The problem =
Restate the following data in its entirety, word for word and without images.

Start of Extracted data

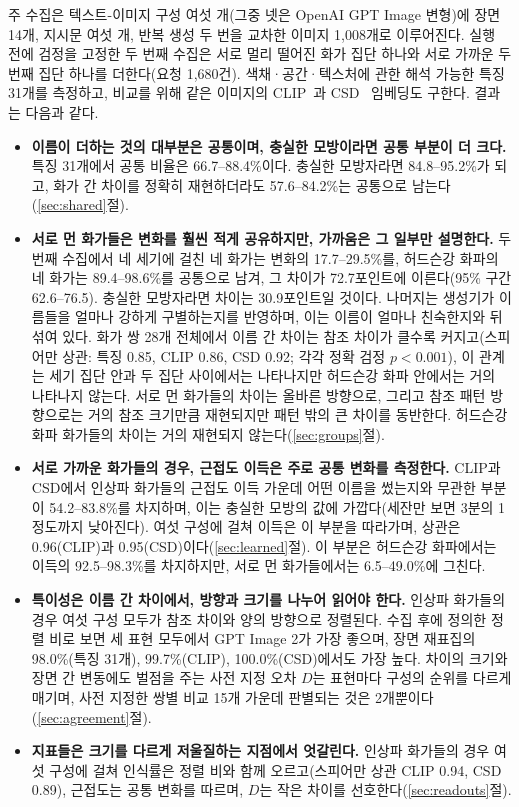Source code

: \documentclass[10pt]{article}
\begin{document}
주 수집은 텍스트-이미지 구성 여섯 개(그중 넷은 OpenAI GPT Image 변형)에 장면 14개, 지시문 여섯 개,
반복 생성 두 번을 교차한 이미지 1,008개로 이루어진다. 실행 전에 검정을 고정한 두 번째 수집은 서로 멀리
떨어진 화가 집단 하나와 서로 가까운 두 번째 집단 하나를 더한다(요청 1,680건). 색채·공간·텍스처에 관한
해석 가능한 특징 31개를 측정하고, 비교를 위해 같은 이미지의 CLIP~\citep{radford2021}과
CSD~\citep{somepalli2024style} 임베딩도 구한다. 결과는 다음과 같다.
\begin{itemize}
\item \textbf{이름이 더하는 것의 대부분은 공통이며, 충실한 모방이라면 공통 부분이 더 크다.} 특징
31개에서 공통 비율은 66.7--88.4\%이다. 충실한 모방자라면 84.8--95.2\%가 되고, 화가 간 차이를 정확히
재현하더라도 57.6--84.2\%는 공통으로 남는다(\ref{sec:shared}절).
\item \textbf{서로 먼 화가들은 변화를 훨씬 적게 공유하지만, 가까움은 그 일부만 설명한다.} 두 번째
수집에서 네 세기에 걸친 네 화가는 변화의 17.7--29.5\%를, 허드슨강 화파의 네 화가는 89.4--98.6\%를
공통으로 남겨, 그 차이가 72.7포인트에 이른다(95\% 구간 62.6--76.5). 충실한 모방자라면 차이는
30.9포인트일 것이다. 나머지는 생성기가 이름들을 얼마나 강하게 구별하는지를 반영하며, 이는 이름이 얼마나
친숙한지와 뒤섞여 있다. 화가 쌍 28개 전체에서 이름 간 차이는 참조 차이가 클수록 커지고(스피어만 상관:
특징 0.85, CLIP 0.86, CSD 0.92; 각각 정확 검정 $p<0.001$), 이 관계는 세기 집단 안과 두 집단 사이에서는
나타나지만 허드슨강 화파 안에서는 거의 나타나지 않는다. 서로 먼 화가들의 차이는 올바른 방향으로, 그리고
참조 패턴 방향으로는 거의 참조 크기만큼 재현되지만 패턴 밖의 큰 차이를 동반한다. 허드슨강 화파 화가들의
차이는 거의 재현되지 않는다(\ref{sec:groups}절).
\item \textbf{서로 가까운 화가들의 경우, 근접도 이득은 주로 공통 변화를 측정한다.} CLIP과 CSD에서
인상파 화가들의 근접도 이득 가운데 어떤 이름을 썼는지와 무관한 부분이 54.2--83.8\%를 차지하며, 이는
충실한 모방의 값에 가깝다(세잔만 보면 3분의 1 정도까지 낮아진다). 여섯 구성에 걸쳐 이득은 이 부분을
따라가며, 상관은 0.96(CLIP)과 0.95(CSD)이다(\ref{sec:learned}절). 이 부분은 허드슨강 화파에서는 이득의
92.5--98.3\%를 차지하지만, 서로 먼 화가들에서는 6.5--49.0\%에 그친다.
\item \textbf{특이성은 이름 간 차이에서, 방향과 크기를 나누어 읽어야 한다.} 인상파 화가들의 경우 여섯
구성 모두가 참조 차이와 양의 방향으로 정렬된다. 수집 후에 정의한 정렬 비로 보면 세 표현 모두에서 GPT
Image 2가 가장 좋으며, 장면 재표집의 98.0\%(특징 31개), 99.7\%(CLIP), 100.0\%(CSD)에서도 가장
높다. 차이의
크기와 장면 간 변동에도 벌점을 주는 사전 지정 오차 $D$는 표현마다 구성의 순위를 다르게 매기며, 사전
지정한 쌍별 비교 15개 가운데 판별되는 것은 2개뿐이다(\ref{sec:agreement}절).
\item \textbf{지표들은 크기를 다르게 저울질하는 지점에서 엇갈린다.} 인상파 화가들의 경우 여섯 구성에 걸쳐
인식률은 정렬 비와 함께 오르고(스피어만 상관 CLIP 0.94, CSD 0.89), 근접도는 공통 변화를 따르며, $D$는
작은 차이를 선호한다(\ref{sec:readouts}절).
\end{itemize}
\end{document}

End of Extracted data

Exercise answer =
Source code

: \documentclass[10pt]{article}
\begin{document}
주 수집은 텍스트-이미지 구성 여섯 개(그중 넷은 OpenAI GPT Image 변형)에 장면 14개, 지시문 여섯 개,
반복 생성 두 번을 교차한 이미지 1,008개로 이루어진다. 실행 전에 검정을 고정한 두 번째 수집은 서로 멀리
떨어진 화가 집단 하나와 서로 가까운 두 번째 집단 하나를 더한다(요청 1,680건). 색채·공간·텍스처에 관한
해석 가능한 특징 31개를 측정하고, 비교를 위해 같은 이미지의 CLIP~\citep{radford2021}과
CSD~\citep{somepalli2024style} 임베딩도 구한다. 결과는 다음과 같다.
\begin{itemize}
\item \textbf{이름이 더하는 것의 대부분은 공통이며, 충실한 모방이라면 공통 부분이 더 크다.} 특징
31개에서 공통 비율은 66.7--88.4\%이다. 충실한 모방자라면 84.8--95.2\%가 되고, 화가 간 차이를 정확히
재현하더라도 57.6--84.2\%는 공통으로 남는다(\ref{sec:shared}절).
\item \textbf{서로 먼 화가들은 변화를 훨씬 적게 공유하지만, 가까움은 그 일부만 설명한다.} 두 번째
수집에서 네 세기에 걸친 네 화가는 변화의 17.7--29.5\%를, 허드슨강 화파의 네 화가는 89.4--98.6\%를
공통으로 남겨, 그 차이가 72.7포인트에 이른다(95\% 구간 62.6--76.5). 충실한 모방자라면 차이는
30.9포인트일 것이다. 나머지는 생성기가 이름들을 얼마나 강하게 구별하는지를 반영하며, 이는 이름이 얼마나
친숙한지와 뒤섞여 있다. 화가 쌍 28개 전체에서 이름 간 차이는 참조 차이가 클수록 커지고(스피어만 상관:
특징 0.85, CLIP 0.86, CSD 0.92; 각각 정확 검정 $p<0.001$), 이 관계는 세기 집단 안과 두 집단 사이에서는
나타나지만 허드슨강 화파 안에서는 거의 나타나지 않는다. 서로 먼 화가들의 차이는 올바른 방향으로, 그리고
참조 패턴 방향으로는 거의 참조 크기만큼 재현되지만 패턴 밖의 큰 차이를 동반한다. 허드슨강 화파 화가들의
차이는 거의 재현되지 않는다(\ref{sec:groups}절).
\item \textbf{서로 가까운 화가들의 경우, 근접도 이득은 주로 공통 변화를 측정한다.} CLIP과 CSD에서
인상파 화가들의 근접도 이득 가운데 어떤 이름을 썼는지와 무관한 부분이 54.2--83.8\%를 차지하며, 이는
충실한 모방의 값에 가깝다(세잔만 보면 3분의 1 정도까지 낮아진다). 여섯 구성에 걸쳐 이득은 이 부분을
따라가며, 상관은 0.96(CLIP)과 0.95(CSD)이다(\ref{sec:learned}절). 이 부분은 허드슨강 화파에서는 이득의
92.5--98.3\%를 차지하지만, 서로 먼 화가들에서는 6.5--49.0\%에 그친다.
\item \textbf{특이성은 이름 간 차이에서, 방향과 크기를 나누어 읽어야 한다.} 인상파 화가들의 경우 여섯
구성 모두가 참조 차이와 양의 방향으로 정렬된다. 수집 후에 정의한 정렬 비로 보면 세 표현 모두에서 GPT
Image 2가 가장 좋으며, 장면 재표집의 98.0\%(특징 31개), 99.7\%(CLIP), 100.0\%(CSD)에서도 가장
높다. 차이의
크기와 장면 간 변동에도 벌점을 주는 사전 지정 오차 $D$는 표현마다 구성의 순위를 다르게 매기며, 사전
지정한 쌍별 비교 15개 가운데 판별되는 것은 2개뿐이다(\ref{sec:agreement}절).
\item \textbf{지표들은 크기를 다르게 저울질하는 지점에서 엇갈린다.} 인상파 화가들의 경우 여섯 구성에 걸쳐
인식률은 정렬 비와 함께 오르고(스피어만 상관 CLIP 0.94, CSD 0.89), 근접도는 공통 변화를 따르며, $D$는
작은 차이를 선호한다(\ref{sec:readouts}절).
\end{itemize}
\end{document}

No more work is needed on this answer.